(Stored data)
+-------+
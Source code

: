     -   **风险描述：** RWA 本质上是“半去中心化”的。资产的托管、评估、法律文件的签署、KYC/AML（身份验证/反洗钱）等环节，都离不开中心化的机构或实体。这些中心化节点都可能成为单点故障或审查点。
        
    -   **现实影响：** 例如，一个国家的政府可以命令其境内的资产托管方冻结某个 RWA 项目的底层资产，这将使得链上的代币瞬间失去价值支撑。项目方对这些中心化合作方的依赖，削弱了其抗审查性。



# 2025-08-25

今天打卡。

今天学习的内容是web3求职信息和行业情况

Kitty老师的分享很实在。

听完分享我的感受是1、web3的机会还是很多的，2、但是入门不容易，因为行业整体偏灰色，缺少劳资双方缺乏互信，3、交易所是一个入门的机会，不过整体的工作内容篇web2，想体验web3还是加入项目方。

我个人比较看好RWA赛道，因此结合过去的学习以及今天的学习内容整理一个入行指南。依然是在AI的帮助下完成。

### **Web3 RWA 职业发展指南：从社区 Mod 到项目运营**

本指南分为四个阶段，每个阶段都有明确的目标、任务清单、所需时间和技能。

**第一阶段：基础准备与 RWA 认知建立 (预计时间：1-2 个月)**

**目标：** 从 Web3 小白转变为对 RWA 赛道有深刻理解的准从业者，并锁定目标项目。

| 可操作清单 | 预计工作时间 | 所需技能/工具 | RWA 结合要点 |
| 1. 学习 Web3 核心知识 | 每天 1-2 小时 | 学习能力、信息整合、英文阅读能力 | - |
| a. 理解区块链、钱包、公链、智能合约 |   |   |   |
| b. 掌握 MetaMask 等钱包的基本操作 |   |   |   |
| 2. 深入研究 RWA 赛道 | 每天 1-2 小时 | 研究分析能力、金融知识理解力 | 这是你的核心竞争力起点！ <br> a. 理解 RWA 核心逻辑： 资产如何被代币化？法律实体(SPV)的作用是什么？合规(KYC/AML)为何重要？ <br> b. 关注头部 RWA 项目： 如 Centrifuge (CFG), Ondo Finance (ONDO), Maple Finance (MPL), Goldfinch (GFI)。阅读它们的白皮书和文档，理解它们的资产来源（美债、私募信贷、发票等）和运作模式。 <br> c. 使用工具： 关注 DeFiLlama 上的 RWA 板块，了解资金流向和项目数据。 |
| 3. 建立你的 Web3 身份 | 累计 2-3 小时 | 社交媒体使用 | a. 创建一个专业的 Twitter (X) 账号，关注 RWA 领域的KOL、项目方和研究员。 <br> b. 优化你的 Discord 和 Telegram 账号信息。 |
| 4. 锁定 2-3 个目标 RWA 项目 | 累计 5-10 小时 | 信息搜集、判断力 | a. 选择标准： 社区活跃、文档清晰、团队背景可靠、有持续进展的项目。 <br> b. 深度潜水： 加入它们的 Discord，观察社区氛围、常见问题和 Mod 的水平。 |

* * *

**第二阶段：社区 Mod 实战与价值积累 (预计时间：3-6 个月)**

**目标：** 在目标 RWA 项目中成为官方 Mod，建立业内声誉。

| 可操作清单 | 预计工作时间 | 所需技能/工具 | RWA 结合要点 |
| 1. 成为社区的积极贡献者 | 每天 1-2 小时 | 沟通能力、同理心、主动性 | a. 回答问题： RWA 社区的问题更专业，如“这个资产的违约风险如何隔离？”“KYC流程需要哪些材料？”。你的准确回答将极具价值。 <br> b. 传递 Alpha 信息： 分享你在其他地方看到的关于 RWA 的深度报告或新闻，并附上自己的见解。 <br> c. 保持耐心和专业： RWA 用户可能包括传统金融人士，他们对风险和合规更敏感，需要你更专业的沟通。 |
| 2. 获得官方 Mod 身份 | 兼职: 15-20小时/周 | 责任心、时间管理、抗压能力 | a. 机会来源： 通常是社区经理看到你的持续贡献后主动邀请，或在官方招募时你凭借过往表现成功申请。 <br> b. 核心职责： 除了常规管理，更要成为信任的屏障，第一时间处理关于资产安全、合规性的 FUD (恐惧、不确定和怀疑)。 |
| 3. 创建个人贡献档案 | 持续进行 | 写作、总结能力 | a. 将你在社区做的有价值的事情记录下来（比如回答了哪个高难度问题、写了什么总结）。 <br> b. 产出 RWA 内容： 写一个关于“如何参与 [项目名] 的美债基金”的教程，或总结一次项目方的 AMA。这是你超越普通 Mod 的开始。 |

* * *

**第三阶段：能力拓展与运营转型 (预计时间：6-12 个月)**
+-------+
- Work order: Note every line of the records that holds the word "Discord", and copy it.

- Task solution:
| 3. 建立你的 Web3 身份 | 累计 2-3 小时 | 社交媒体使用 | a. 创建一个专业的 Twitter (X) 账号，关注 RWA 领域的KOL、项目方和研究员。 <br> b. 优化你的 Discord 和 Telegram 账号信息。 |
| 4. 锁定 2-3 个目标 RWA 项目 | 累计 5-10 小时 | 信息搜集、判断力 | a. 选择标准： 社区活跃、文档清晰、团队背景可靠、有持续进展的项目。 <br> b. 深度潜水： 加入它们的 Discord，观察社区氛围、常见问题和 Mod 的水平。 |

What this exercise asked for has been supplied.